Diwali—it’s one of the festivals we look forward to all year. When I think back to celebrating Diwali in India, I think about the lights, opulence and extravagance. I think about the brand new clothes, jewellery, house decorating marathons, decadent food, late night card parties and frantic shopping trips for the ‘best’ gifts for friends and family. There’s just something about the environment and people’s moods that changes during this festive period. Everything feels so happy and positive.
This year, I certainly had the same excitement as every year, but couldn’t help feeling tired at the same time. Just the thought of getting myself organised to have the ‘perfect’ Diwali celebration was getting me stressed. I think, over the years we’ve just become conditioned to believe that extravagant decorations and multiple parties are the only way to truly embrace Diwali. Somewhere down the line, the true significance and innocence of the festival has been lost in the commercial noise around us.

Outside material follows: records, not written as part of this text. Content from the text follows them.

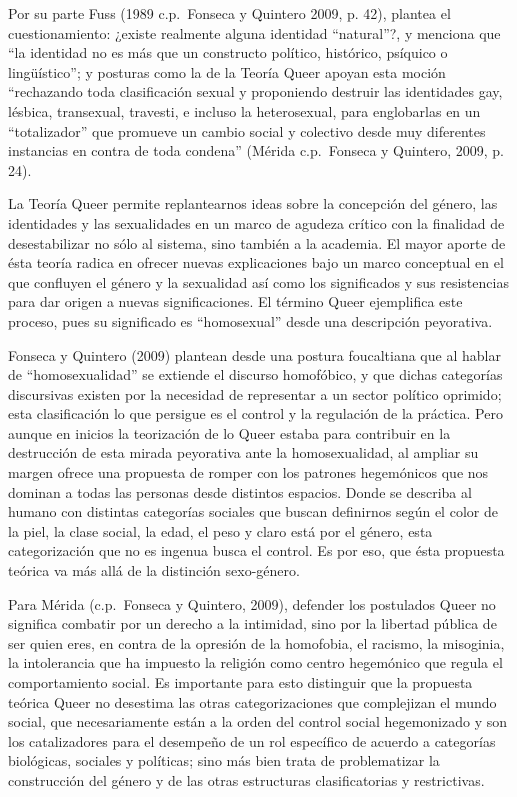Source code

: Por su parte Fuss (1989 c.p.~Fonseca y Quintero 2009, p. 42), plantea el
cuestionamiento: ¿existe realmente alguna identidad “natural”?, y menciona que
“la identidad no es más que un constructo político, histórico, psíquico o
lingüístico”;
y posturas como la de la Teoría Queer apoyan esta moción “rechazando toda
clasificación sexual y proponiendo destruir las identidades gay, lésbica,
transexual, travesti, e incluso la heterosexual, para englobarlas en un
“totalizador” que promueve un cambio social y colectivo desde muy diferentes
instancias en contra de toda condena” (Mérida c.p.~Fonseca y Quintero, 2009,
p. 24).

La Teoría Queer permite replantearnos ideas sobre la concepción del género, las
identidades y las sexualidades en un marco de agudeza crítico con la finalidad
de desestabilizar no sólo al sistema, sino también a la academia.
El mayor aporte de ésta teoría radica en ofrecer nuevas explicaciones bajo un
marco conceptual en el que confluyen el género y la sexualidad así como los
significados y sus resistencias para dar origen a nuevas significaciones.
El término Queer ejemplifica este proceso, pues su significado es “homosexual”
desde una descripción peyorativa.

Fonseca y Quintero (2009) plantean desde una postura foucaltiana que al hablar
de “homosexualidad” se extiende el discurso homofóbico, y que dichas categorías
discursivas existen por la necesidad de representar a un sector político
oprimido;
esta clasificación lo que persigue es el control y la regulación de la práctica.
Pero aunque en inicios la teorización de lo Queer estaba para contribuir en la
destrucción de esta mirada peyorativa ante la homosexualidad, al ampliar su
margen ofrece una propuesta de romper con los patrones hegemónicos que nos
dominan a todas las personas desde distintos espacios.
Donde se describa al humano con distintas categorías sociales que buscan
definirnos según el color de la piel, la clase social, la edad, el peso y
claro está por el género, esta categorización que no es ingenua busca el
control.
Es por eso, que ésta propuesta teórica va más allá de la distinción sexo-género.

Para Mérida (c.p.~Fonseca y Quintero, 2009), defender los postulados Queer no
significa combatir por un derecho a la intimidad, sino por la libertad pública
de ser quien eres, en contra de la opresión de la homofobia, el racismo, la
misoginia, la intolerancia que ha impuesto la religión como centro hegemónico
que regula el comportamiento social.
Es importante para esto distinguir que la propuesta teórica Queer no desestima
las otras categorizaciones que complejizan el mundo social, que necesariamente
están a la orden del control social hegemonizado y son los catalizadores para el
desempeño de un rol específico de acuerdo a categorías biológicas, sociales y
políticas;
sino más bien trata de problematizar la construcción del género y de
las otras estructuras clasificatorias y restrictivas.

So this year, I did things a bit differently. I stripped right back to the basics. I decided I was not going to stress about attending every single party I’m invited to, or go crazy cleaning every inch of my house to perfection. I decided to slow down and be truly mindful of why we celebrate Diwali. After all, this grand festival seems to have so many positive interpretations according to various legends. Some believe it to be the celebration of the marriage of Lakshmi, the goddess of wealth. Lord Ganesha, a symbol of wisdom and auspiciousness is also worshipped on this day. And of course, there is also the celebration of the return of Lord Rama from exile after gaining victory over the demon king Ravana.
These are the things I want to teach my young daughter, and how she can gain strength and wisdom from these ancient legends. I want to teach her to bask in the light of a few beautiful diyas and spend quality time with family and close friends.
So even though I embraced a ‘simpler’ festival this year, one thing I did not compromise on is good food and sweets. In Melbourne, my go to place for sweets that remind me of my childhood is definitely Sweet India. I’m pretty sure that this is a familiar name for all the lovers of some good quality mithai. Originally starting out in the western suburbs of Melbourne, they have now expanded to multiple locations, with the most recent being in the suburb of Glen Huntly. Do check them out for some honest, good quality food.
I do encourage you to try out my simple Diwali version next year—you might just enjoy it!